# Extracted entries
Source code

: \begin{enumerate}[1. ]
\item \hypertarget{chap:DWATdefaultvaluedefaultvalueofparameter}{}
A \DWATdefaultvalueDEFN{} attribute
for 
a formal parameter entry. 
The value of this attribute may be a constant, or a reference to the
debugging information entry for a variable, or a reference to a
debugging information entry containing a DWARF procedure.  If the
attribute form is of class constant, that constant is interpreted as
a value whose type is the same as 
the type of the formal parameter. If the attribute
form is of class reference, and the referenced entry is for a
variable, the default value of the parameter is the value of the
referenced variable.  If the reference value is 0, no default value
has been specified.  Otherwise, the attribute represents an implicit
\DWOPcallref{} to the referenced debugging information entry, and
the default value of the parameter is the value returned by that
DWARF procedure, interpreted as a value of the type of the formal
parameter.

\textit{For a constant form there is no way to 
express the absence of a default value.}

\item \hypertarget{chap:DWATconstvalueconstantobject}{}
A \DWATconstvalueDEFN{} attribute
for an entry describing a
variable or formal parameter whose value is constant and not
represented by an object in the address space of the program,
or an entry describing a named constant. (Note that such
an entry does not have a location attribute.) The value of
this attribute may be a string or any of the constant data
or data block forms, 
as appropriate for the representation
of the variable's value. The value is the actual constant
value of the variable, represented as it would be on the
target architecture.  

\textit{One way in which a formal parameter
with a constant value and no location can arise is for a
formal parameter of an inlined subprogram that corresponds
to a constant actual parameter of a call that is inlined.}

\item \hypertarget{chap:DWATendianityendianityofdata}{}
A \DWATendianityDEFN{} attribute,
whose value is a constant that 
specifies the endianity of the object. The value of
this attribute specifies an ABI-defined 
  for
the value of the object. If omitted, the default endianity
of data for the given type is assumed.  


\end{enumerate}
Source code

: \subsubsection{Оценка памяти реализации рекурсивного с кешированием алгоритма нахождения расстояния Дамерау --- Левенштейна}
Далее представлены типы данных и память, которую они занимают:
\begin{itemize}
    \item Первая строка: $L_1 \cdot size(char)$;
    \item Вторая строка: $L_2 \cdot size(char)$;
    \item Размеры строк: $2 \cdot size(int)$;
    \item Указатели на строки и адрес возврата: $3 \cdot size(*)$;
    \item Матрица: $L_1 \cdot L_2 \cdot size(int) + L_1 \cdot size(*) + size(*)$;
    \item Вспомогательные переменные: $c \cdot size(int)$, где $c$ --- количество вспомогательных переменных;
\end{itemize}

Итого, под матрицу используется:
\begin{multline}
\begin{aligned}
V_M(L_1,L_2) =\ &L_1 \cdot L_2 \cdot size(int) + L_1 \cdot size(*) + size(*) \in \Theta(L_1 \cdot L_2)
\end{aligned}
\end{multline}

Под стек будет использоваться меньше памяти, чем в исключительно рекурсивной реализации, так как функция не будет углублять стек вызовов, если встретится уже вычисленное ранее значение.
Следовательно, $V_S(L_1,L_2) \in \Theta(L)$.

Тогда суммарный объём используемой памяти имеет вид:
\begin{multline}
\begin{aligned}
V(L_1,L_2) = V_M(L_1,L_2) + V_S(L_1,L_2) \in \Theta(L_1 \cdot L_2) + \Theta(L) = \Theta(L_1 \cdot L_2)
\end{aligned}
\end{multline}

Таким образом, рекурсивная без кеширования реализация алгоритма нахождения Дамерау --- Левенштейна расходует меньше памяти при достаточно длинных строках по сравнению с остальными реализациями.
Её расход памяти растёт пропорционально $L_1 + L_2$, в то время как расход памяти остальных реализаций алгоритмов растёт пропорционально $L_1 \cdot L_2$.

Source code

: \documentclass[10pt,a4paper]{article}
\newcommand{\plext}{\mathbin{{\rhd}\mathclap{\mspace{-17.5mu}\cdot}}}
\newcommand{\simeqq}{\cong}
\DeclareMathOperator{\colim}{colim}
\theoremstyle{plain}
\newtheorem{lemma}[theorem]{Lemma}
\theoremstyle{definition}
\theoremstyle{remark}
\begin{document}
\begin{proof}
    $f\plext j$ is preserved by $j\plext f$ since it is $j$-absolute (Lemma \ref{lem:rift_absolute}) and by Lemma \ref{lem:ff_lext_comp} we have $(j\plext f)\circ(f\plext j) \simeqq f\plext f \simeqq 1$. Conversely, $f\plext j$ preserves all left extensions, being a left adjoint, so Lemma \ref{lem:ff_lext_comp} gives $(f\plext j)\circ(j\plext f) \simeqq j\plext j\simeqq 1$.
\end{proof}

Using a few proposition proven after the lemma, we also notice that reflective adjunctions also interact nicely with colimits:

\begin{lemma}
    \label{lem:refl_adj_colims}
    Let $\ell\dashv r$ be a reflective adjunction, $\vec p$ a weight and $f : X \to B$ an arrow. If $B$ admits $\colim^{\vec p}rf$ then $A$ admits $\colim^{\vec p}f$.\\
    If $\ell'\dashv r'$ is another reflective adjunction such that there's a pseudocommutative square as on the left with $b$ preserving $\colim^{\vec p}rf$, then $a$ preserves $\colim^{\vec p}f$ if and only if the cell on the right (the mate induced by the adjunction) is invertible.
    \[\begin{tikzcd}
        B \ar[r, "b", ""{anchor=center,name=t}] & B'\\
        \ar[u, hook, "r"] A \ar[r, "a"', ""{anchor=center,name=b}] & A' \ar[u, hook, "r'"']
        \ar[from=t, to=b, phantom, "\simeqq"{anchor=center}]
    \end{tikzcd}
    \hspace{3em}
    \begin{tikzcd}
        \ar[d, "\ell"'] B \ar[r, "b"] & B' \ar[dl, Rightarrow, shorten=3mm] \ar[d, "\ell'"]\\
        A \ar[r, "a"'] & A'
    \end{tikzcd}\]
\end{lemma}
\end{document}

# What to do
Repeat each entry exactly.

# Answer box
Source code

: \begin{enumerate}[1. ]
\item \hypertarget{chap:DWATdefaultvaluedefaultvalueofparameter}{}
A \DWATdefaultvalueDEFN{} attribute
for 
a formal parameter entry. 
The value of this attribute may be a constant, or a reference to the
debugging information entry for a variable, or a reference to a
debugging information entry containing a DWARF procedure.  If the
attribute form is of class constant, that constant is interpreted as
a value whose type is the same as 
the type of the formal parameter. If the attribute
form is of class reference, and the referenced entry is for a
variable, the default value of the parameter is the value of the
referenced variable.  If the reference value is 0, no default value
has been specified.  Otherwise, the attribute represents an implicit
\DWOPcallref{} to the referenced debugging information entry, and
the default value of the parameter is the value returned by that
DWARF procedure, interpreted as a value of the type of the formal
parameter.

\textit{For a constant form there is no way to 
express the absence of a default value.}

\item \hypertarget{chap:DWATconstvalueconstantobject}{}
A \DWATconstvalueDEFN{} attribute
for an entry describing a
variable or formal parameter whose value is constant and not
represented by an object in the address space of the program,
or an entry describing a named constant. (Note that such
an entry does not have a location attribute.) The value of
this attribute may be a string or any of the constant data
or data block forms, 
as appropriate for the representation
of the variable's value. The value is the actual constant
value of the variable, represented as it would be on the
target architecture.  

\textit{One way in which a formal parameter
with a constant value and no location can arise is for a
formal parameter of an inlined subprogram that corresponds
to a constant actual parameter of a call that is inlined.}

\item \hypertarget{chap:DWATendianityendianityofdata}{}
A \DWATendianityDEFN{} attribute,
whose value is a constant that 
specifies the endianity of the object. The value of
this attribute specifies an ABI-defined 
  for
the value of the object. If omitted, the default endianity
of data for the given type is assumed.  


\end{enumerate}
Source code

: \subsubsection{Оценка памяти реализации рекурсивного с кешированием алгоритма нахождения расстояния Дамерау --- Левенштейна}
Далее представлены типы данных и память, которую они занимают:
\begin{itemize}
    \item Первая строка: $L_1 \cdot size(char)$;
    \item Вторая строка: $L_2 \cdot size(char)$;
    \item Размеры строк: $2 \cdot size(int)$;
    \item Указатели на строки и адрес возврата: $3 \cdot size(*)$;
    \item Матрица: $L_1 \cdot L_2 \cdot size(int) + L_1 \cdot size(*) + size(*)$;
    \item Вспомогательные переменные: $c \cdot size(int)$, где $c$ --- количество вспомогательных переменных;
\end{itemize}

Итого, под матрицу используется:
\begin{multline}
\begin{aligned}
V_M(L_1,L_2) =\ &L_1 \cdot L_2 \cdot size(int) + L_1 \cdot size(*) + size(*) \in \Theta(L_1 \cdot L_2)
\end{aligned}
\end{multline}

Под стек будет использоваться меньше памяти, чем в исключительно рекурсивной реализации, так как функция не будет углублять стек вызовов, если встретится уже вычисленное ранее значение.
Следовательно, $V_S(L_1,L_2) \in \Theta(L)$.

Тогда суммарный объём используемой памяти имеет вид:
\begin{multline}
\begin{aligned}
V(L_1,L_2) = V_M(L_1,L_2) + V_S(L_1,L_2) \in \Theta(L_1 \cdot L_2) + \Theta(L) = \Theta(L_1 \cdot L_2)
\end{aligned}
\end{multline}

Таким образом, рекурсивная без кеширования реализация алгоритма нахождения Дамерау --- Левенштейна расходует меньше памяти при достаточно длинных строках по сравнению с остальными реализациями.
Её расход памяти растёт пропорционально $L_1 + L_2$, в то время как расход памяти остальных реализаций алгоритмов растёт пропорционально $L_1 \cdot L_2$.

Source code

: \documentclass[10pt,a4paper]{article}
\newcommand{\plext}{\mathbin{{\rhd}\mathclap{\mspace{-17.5mu}\cdot}}}
\newcommand{\simeqq}{\cong}
\DeclareMathOperator{\colim}{colim}
\theoremstyle{plain}
\newtheorem{lemma}[theorem]{Lemma}
\theoremstyle{definition}
\theoremstyle{remark}
\begin{document}
\begin{proof}
    $f\plext j$ is preserved by $j\plext f$ since it is $j$-absolute (Lemma \ref{lem:rift_absolute}) and by Lemma \ref{lem:ff_lext_comp} we have $(j\plext f)\circ(f\plext j) \simeqq f\plext f \simeqq 1$. Conversely, $f\plext j$ preserves all left extensions, being a left adjoint, so Lemma \ref{lem:ff_lext_comp} gives $(f\plext j)\circ(j\plext f) \simeqq j\plext j\simeqq 1$.
\end{proof}

Using a few proposition proven after the lemma, we also notice that reflective adjunctions also interact nicely with colimits:

\begin{lemma}
    \label{lem:refl_adj_colims}
    Let $\ell\dashv r$ be a reflective adjunction, $\vec p$ a weight and $f : X \to B$ an arrow. If $B$ admits $\colim^{\vec p}rf$ then $A$ admits $\colim^{\vec p}f$.\\
    If $\ell'\dashv r'$ is another reflective adjunction such that there's a pseudocommutative square as on the left with $b$ preserving $\colim^{\vec p}rf$, then $a$ preserves $\colim^{\vec p}f$ if and only if the cell on the right (the mate induced by the adjunction) is invertible.
    \[\begin{tikzcd}
        B \ar[r, "b", ""{anchor=center,name=t}] & B'\\
        \ar[u, hook, "r"] A \ar[r, "a"', ""{anchor=center,name=b}] & A' \ar[u, hook, "r'"']
        \ar[from=t, to=b, phantom, "\simeqq"{anchor=center}]
    \end{tikzcd}
    \hspace{3em}
    \begin{tikzcd}
        \ar[d, "\ell"'] B \ar[r, "b"] & B' \ar[dl, Rightarrow, shorten=3mm] \ar[d, "\ell'"]\\
        A \ar[r, "a"'] & A'
    \end{tikzcd}\]
\end{lemma}
\end{document}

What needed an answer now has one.